- [What you need to do]: Set down the material exactly as given, please, from its first line through the line that includes "Lorsque votre entreprise".

- [Records for the exercise]:
:::

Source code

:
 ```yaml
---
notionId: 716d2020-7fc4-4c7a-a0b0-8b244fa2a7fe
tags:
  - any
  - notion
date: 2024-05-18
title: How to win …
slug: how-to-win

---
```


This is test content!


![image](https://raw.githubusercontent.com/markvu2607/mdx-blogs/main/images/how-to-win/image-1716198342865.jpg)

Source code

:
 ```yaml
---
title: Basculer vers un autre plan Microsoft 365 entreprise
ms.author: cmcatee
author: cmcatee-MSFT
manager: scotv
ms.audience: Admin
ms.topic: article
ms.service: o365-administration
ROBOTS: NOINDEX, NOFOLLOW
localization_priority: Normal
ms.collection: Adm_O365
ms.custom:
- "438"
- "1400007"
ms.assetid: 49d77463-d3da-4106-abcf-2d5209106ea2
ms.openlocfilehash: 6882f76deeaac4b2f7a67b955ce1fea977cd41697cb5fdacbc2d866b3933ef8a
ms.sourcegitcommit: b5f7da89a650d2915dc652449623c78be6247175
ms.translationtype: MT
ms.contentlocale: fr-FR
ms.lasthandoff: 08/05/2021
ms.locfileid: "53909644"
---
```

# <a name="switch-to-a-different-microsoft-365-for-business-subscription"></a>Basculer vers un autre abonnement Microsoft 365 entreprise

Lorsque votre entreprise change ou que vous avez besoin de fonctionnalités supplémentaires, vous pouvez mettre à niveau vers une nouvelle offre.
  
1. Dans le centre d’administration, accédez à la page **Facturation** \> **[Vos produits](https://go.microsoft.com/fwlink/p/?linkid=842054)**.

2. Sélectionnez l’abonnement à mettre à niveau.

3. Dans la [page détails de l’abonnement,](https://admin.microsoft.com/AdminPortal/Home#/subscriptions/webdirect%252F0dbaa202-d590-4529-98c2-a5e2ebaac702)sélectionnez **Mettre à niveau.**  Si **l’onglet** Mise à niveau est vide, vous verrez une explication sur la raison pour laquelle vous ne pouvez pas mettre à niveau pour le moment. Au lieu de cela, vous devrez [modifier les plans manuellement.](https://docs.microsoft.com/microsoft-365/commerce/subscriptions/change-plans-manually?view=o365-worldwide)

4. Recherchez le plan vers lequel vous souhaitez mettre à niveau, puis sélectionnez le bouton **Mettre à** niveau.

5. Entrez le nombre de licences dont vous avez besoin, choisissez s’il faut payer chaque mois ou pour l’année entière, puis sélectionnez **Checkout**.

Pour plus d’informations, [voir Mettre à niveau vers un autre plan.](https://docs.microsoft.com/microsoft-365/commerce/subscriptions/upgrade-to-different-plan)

:::

- [Solution for this exercise]:
Source code

:
 ```yaml
---
notionId: 716d2020-7fc4-4c7a-a0b0-8b244fa2a7fe
tags:
  - any
  - notion
date: 2024-05-18
title: How to win …
slug: how-to-win

---
```


This is test content!


![image](https://raw.githubusercontent.com/markvu2607/mdx-blogs/main/images/how-to-win/image-1716198342865.jpg)

Source code

:
 ```yaml
---
title: Basculer vers un autre plan Microsoft 365 entreprise
ms.author: cmcatee
author: cmcatee-MSFT
manager: scotv
ms.audience: Admin
ms.topic: article
ms.service: o365-administration
ROBOTS: NOINDEX, NOFOLLOW
localization_priority: Normal
ms.collection: Adm_O365
ms.custom:
- "438"
- "1400007"
ms.assetid: 49d77463-d3da-4106-abcf-2d5209106ea2
ms.openlocfilehash: 6882f76deeaac4b2f7a67b955ce1fea977cd41697cb5fdacbc2d866b3933ef8a
ms.sourcegitcommit: b5f7da89a650d2915dc652449623c78be6247175
ms.translationtype: MT
ms.contentlocale: fr-FR
ms.lasthandoff: 08/05/2021
ms.locfileid: "53909644"
---
```

# <a name="switch-to-a-different-microsoft-365-for-business-subscription"></a>Basculer vers un autre abonnement Microsoft 365 entreprise

Lorsque votre entreprise change ou que vous avez besoin de fonctionnalités supplémentaires, vous pouvez mettre à niveau vers une nouvelle offre.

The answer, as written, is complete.